08QUARRIES AND ROADCUTS
COLLECTING FOSSILS
In many parts of the world, vegetation covers nearly all the rock, and there are few or no natural outcrops where you might find fossils. In these regions, paleontologists and geologists are forced to use whatever artificial exposures and outcrops are created by road building, construction, and quarrying. These exposures don’t give us as much to work with as the miles of bare rock in badlands, or the miles of coastal cliffs, but they have to do. Some are surprisingly fossiliferous, so you don’t need to cover a huge area to find specimens (fig. 8.1).
Figure 8.1
A roadcut in northern Kentucky, just south of Cincinnati, Ohio. The layer the student is looking at is filled with large fossil corals that are eroding out. (Photograph by the author)

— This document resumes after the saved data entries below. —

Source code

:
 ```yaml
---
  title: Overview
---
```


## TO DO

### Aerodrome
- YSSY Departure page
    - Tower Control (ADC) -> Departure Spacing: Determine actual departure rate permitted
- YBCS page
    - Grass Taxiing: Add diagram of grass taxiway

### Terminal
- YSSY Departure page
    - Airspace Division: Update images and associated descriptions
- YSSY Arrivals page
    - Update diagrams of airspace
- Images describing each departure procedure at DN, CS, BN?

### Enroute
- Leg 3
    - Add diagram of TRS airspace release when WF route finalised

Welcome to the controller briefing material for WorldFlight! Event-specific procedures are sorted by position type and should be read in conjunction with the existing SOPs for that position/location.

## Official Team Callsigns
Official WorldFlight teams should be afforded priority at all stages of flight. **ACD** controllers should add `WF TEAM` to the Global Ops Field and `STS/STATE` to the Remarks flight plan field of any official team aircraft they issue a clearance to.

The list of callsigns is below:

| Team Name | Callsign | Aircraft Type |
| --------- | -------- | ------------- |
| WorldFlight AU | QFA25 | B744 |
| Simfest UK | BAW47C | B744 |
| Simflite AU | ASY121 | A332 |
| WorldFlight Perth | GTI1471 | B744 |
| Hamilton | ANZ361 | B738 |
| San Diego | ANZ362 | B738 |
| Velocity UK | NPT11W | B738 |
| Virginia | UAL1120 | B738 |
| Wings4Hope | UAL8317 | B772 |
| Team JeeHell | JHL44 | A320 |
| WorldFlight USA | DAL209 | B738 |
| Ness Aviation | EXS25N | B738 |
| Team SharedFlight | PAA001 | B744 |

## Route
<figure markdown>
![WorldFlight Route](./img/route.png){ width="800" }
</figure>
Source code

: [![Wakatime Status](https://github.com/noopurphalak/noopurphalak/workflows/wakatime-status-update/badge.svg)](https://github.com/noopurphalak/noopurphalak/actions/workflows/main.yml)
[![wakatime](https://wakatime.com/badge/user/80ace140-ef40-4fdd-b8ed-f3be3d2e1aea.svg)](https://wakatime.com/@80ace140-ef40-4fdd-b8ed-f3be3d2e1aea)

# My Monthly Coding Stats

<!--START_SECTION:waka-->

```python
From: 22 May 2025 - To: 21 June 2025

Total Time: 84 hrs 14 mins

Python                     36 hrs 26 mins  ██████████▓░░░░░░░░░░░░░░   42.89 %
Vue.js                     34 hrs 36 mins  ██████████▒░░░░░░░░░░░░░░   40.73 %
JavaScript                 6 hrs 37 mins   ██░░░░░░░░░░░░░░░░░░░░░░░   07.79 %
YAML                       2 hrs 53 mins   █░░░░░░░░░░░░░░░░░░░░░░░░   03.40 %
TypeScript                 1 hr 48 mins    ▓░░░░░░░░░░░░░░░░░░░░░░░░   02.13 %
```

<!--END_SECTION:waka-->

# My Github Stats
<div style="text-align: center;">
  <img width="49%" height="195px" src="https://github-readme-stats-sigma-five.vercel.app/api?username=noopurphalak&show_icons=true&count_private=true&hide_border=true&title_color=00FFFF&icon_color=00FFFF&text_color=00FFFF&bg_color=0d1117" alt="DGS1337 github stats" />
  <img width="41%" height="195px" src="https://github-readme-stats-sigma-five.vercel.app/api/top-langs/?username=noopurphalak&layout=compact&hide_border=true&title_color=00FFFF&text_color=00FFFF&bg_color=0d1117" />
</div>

Quarries and roadcuts are limited exposures, and there are challenges associated with both of them. In the case of roadcuts, the biggest problem is traffic, especially if the road is very narrow. You have to be extra careful working in many roadcut exposures, and it’s often a good idea to wear brightly colored vests or hats in safety orange so you are more visible to careless or inattentive drivers. Most of the time, collecting at the base of the roadcut is fine because fossils often fall down during the rains and accumulate at the base. If you must collect higher up, you should be extra careful about climbing up the roadcut, especially if you might fall down into oncoming traffic. It’s always a good idea to watch out for rocks falling from above as well. Many collectors who work steep roadcuts wear hard hats for protection from falling rocks. Most roadcuts are public access and controlled by the local highway department or state agency that maintains the roads, so permission is not usually an issue. Some, however, are on private land, and you must obey all signs, especially “No Trespassing” signs.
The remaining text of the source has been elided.